Tennis rallies are generally over quickly after only a few shots. Pickleball rallies can last dozens of shots. In pickleball, the slower speed and lower bounce of the ball allows shots of all kinds, including overhead smashes, to be returned with regularity. Tennis players must adjust to the continuous play and to not make the assumption that a well-placed and hard shot will be a winner.

5. The soft game

Modern tennis is a power game, with players blasting powerful shot after powerful shot at or past opponents. The same kind of power cannot be generated with the short paddle and a wiffleball used in pickleball. As a result, winning strategies must adjust from power to finesse that allows a single powerful stroke to win the rally. A soft shot - the third shot drop - is needed to overcome the returners position advantage and allow the server to get to the kitchen. Then, the Dink becomes the key play. While tennis has a drop shot, it has nothing like the continuous dinking game that dominates a rally. 

Pickleball is growing fast and we welcome all tennis players to the game of their future. Just be ready for the differences.


  1. Well, we understand the difference in between tennis ball and a pickleball. But the techniques of tennis serve will be same in both of the cases. Serve techniques should be perfect and unique from other tennis serve and from here, we learn some basic tips regarding serving techniques. Thanks for such a wonderful article.
    Tennis Server

  2. I grew up playing tennis in college and then state. Got to be a top tier player and one day I tripped over Badminton played indoors at the Sterling officers club. It's hard to describe my feelings. It was so intriguing to watch all the subtle soft shots mixed in with power smashes and amazing defense. I just could not tear myself away and soon became pretty proficient at competitive level play. Got selected to represent the state in the Nationals. Amazing experience that I'll never ever forget and it was such a fun, great time.
    Now decades later I've embraced Pickleball. I can tell you it has a special place for me recapitulating my younger days and able to mix up the shots as in badminton and tennis. It's so much fun and exercise that tons of people are addicted to playing it regularly. Really good stuff that's going to be very rewarding as we all look forward to Pickleballs explosive growth. I like to say, it's still evolving in many ways, in equipment, play and mentality. Interesting, very interesting!

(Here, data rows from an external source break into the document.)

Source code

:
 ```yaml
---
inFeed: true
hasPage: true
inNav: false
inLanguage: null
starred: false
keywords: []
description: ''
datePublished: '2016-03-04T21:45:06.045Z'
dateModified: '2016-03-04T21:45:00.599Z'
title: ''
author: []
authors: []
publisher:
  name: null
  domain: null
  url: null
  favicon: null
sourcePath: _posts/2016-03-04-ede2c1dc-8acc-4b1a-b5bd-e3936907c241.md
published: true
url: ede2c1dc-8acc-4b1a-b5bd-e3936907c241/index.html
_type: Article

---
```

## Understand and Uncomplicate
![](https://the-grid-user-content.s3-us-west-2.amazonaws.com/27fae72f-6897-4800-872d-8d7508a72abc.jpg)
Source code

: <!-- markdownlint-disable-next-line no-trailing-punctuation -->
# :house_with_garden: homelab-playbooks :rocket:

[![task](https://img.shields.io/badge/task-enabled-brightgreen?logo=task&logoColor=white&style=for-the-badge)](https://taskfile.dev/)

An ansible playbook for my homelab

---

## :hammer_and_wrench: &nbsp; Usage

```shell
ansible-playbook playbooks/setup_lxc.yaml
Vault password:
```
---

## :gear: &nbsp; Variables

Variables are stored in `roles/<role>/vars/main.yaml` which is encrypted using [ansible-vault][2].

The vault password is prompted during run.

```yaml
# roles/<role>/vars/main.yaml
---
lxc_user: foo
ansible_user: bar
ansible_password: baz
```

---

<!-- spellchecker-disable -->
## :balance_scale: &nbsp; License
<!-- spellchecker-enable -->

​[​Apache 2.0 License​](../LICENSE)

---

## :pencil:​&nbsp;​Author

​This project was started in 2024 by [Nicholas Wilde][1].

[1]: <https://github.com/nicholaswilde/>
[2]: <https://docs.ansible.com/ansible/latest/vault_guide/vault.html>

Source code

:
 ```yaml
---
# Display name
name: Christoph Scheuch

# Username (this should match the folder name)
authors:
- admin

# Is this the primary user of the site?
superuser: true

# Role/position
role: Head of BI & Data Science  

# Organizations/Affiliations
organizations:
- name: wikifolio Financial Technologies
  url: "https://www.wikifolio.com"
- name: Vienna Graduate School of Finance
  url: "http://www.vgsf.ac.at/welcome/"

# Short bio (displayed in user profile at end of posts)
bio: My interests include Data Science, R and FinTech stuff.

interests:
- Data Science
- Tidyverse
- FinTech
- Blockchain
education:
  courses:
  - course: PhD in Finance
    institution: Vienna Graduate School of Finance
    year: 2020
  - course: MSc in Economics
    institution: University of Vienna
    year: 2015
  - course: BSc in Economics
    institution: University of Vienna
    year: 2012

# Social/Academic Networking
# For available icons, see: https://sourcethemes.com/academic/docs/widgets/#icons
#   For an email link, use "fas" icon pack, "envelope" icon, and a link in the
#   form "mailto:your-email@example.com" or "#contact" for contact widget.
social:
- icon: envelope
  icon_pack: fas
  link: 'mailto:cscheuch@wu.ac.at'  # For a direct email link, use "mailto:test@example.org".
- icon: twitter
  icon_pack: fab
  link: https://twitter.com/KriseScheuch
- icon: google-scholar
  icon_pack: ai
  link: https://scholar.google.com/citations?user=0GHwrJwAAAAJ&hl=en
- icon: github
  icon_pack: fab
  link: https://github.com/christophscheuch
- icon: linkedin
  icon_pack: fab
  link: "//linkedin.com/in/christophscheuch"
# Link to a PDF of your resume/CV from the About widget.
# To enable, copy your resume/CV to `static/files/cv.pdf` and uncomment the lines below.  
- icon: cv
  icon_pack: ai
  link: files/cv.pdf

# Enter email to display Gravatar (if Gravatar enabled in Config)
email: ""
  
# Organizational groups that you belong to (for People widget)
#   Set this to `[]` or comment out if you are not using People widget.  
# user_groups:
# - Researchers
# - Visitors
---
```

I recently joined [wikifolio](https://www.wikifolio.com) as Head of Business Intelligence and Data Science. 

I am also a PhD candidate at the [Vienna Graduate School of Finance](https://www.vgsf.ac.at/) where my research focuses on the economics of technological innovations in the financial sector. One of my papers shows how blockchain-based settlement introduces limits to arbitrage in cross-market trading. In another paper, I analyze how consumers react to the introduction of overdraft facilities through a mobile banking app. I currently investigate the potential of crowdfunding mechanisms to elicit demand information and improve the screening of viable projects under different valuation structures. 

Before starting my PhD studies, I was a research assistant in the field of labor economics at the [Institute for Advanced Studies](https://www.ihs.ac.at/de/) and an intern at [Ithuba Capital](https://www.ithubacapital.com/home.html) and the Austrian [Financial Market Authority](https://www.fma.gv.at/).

  3. I disagree with the comparisons made about the serve: "The tennis serve is a weapon used to win points outright or to gain advantage in the ensuing play...control of the pickleball rally lies with the returning team, which is the opposite of tennis." I teach my students that the serve is an offensive tool (a.k.a. a "weapon"), whereby you can really affect the type of return (if any) that your opponent sends back. This is especially important in singles play. In fact, as the server, it's the ONLY time you have complete control of the game, so why not capitalize on that? (I think the serve is SO IMPORTANT that I spend 25% - one whole class in my month-long sessions - on the serve alone.)